“Premiei um escroque da pior espécie” – diz João Duque, referindo-se ao mesmíssimo Ricardo Salgado que, há não muito tempo, quase canonizou no discurso de elogio que lhe fez aquando do doutoramento “honoris causa” promovido pelo ISEG. Brioso, o ex-admirador e deputado Carlos Abreu Amorim, com aquela coragem dos cachorros pequenos entre as pernas do (novo) dono, citou esta frase, atirando-a à cara do visado em plena Comissão Parlamentar. Ricardo Salgado é, já poucos duvidam, o lobo mau desta história. E os lobos maus metem medo (designadamente aos coelhos), mesmo quando acossados. Mas depois há estas lombrigas, ténias, carraças, pulgas e outros parasitas do sistema, servidores de quem manda na hora e sempre prontos a mudar de hospedeiro. Estes, metem nojo






Não foi isso que eu disse na entrevista ao jornal i.
João Duque
Li cuidadosamente a sua entrevista e as diversas declarações que fez sobre o assunto, Dr. João Duque. Assisti também à sessão da Comissão em que o deputado Carlos Abreu Amorim o citou nestes exactos termos, talvez por lhe faltar, a ele, coragem para criar os seus próprios insultos. Não escreveria isto se não tivesse compaginado as fontes que uso. Admito que o senhor tenha produzido estas declarações “off the record”, como se diz agora em português, mas a verdade é que elas aparecem nestes termos no jornal, embora fora do corpo da entrevista. Procuro compreender a sua decepção com Ricardo Salgado, mas a verdade é que esperamos todos que cidadãos com o seu nível de conhecimento – e conhecimentos – tenham percepção destas coisas em tempo útil à comunidade.

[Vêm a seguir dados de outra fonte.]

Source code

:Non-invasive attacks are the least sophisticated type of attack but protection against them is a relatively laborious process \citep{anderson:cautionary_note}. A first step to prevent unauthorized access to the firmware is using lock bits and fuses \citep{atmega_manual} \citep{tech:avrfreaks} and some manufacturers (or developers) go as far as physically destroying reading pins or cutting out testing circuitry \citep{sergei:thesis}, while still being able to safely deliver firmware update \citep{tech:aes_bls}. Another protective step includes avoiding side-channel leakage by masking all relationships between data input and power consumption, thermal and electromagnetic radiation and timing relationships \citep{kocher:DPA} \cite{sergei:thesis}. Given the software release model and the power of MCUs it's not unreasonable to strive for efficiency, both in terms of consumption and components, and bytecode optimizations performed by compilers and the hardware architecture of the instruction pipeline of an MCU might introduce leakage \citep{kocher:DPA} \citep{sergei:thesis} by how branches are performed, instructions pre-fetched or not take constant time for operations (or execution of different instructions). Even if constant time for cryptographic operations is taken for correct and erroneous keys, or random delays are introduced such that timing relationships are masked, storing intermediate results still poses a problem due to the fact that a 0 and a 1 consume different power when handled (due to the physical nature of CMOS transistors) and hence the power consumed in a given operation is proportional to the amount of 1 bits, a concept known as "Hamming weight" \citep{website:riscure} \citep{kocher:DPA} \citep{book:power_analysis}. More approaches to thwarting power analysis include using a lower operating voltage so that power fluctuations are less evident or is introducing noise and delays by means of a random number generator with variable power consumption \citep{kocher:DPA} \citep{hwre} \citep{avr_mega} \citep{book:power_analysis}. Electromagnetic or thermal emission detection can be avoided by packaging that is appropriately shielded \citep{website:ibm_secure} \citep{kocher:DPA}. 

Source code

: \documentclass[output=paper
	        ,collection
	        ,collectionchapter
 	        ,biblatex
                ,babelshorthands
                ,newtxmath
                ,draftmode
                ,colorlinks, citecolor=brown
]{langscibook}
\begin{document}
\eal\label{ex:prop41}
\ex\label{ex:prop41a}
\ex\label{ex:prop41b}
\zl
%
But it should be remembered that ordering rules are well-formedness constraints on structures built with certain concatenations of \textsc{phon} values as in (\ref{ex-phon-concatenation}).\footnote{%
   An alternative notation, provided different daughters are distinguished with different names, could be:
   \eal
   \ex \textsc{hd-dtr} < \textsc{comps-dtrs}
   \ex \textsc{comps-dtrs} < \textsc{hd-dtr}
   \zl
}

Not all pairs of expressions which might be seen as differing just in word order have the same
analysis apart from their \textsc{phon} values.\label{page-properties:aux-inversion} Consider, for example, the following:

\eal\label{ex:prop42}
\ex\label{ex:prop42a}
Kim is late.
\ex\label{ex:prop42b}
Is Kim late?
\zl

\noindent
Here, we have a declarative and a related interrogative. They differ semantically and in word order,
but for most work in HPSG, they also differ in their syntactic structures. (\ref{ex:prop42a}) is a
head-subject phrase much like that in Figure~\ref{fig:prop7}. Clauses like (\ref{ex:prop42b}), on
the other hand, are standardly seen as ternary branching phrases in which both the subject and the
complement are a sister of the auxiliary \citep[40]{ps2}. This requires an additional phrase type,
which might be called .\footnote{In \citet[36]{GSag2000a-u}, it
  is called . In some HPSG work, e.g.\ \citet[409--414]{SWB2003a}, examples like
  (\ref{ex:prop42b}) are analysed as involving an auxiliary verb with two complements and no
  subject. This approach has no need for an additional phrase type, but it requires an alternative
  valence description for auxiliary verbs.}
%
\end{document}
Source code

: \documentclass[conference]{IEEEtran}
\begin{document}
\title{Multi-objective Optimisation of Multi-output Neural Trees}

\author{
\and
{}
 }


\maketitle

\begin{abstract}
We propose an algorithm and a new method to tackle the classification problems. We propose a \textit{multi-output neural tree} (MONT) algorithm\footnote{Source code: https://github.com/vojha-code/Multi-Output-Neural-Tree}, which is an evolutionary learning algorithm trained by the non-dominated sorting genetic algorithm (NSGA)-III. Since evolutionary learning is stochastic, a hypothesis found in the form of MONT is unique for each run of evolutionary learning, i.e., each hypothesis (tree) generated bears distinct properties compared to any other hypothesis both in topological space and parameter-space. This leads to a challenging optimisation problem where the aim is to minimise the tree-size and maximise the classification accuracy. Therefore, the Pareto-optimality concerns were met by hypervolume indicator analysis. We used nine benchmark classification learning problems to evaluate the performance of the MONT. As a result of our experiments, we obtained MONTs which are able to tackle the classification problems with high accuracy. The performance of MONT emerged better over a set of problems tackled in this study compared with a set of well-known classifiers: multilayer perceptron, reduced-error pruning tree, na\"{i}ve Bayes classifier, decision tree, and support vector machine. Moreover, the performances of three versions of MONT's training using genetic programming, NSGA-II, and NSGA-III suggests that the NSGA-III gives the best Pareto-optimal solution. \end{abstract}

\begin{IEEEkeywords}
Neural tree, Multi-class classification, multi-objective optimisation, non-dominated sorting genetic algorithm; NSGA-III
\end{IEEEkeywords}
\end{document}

O meu comentário anterior radica na boa fé de que estou a falar para o próprio João Duque, a figura em causa nestes eventos. Pode tratar-se – é bem provável – de uma brincadeira. Enfim, nada se perde.
Efectivamente o que disse é que se tivesse recebido os email que recebeu antes do “honoris causa” não teria participado na cerimónia. E vais mais longe: quando vou para o altar têm que me avisar que a noiva é uma devassa.
E por falar em altar, o que nos tem a dizer sobre isto:
João Duque: entre a finança e as convicções cristãs
João Duque, presidente do Instituto Superior de Economia e Gestão, participou em novembro, na Capela do Rato, em Lisboa, num encontro onde crentes em Deus expuseram as suas dúvidas e dificuldades quanto à vivência das suas convicções cristãs.
Alguns excertos da intervenção
do docente universitário e comentador.
“Passo o tempo a ensinar às pessoas o contrário do que devia ensinar”
«Eu sou professor que ensina a génese do mal.» etc etc
José Gabriel
O meu comentário foi baseado na consulta do i online. Quando comecei a fazer o comentário havia apenas o de João Duque. O tempo que precisei para procurar as duas que reporto, permitiu que fizesse o comentário sem conhecimento dos seus.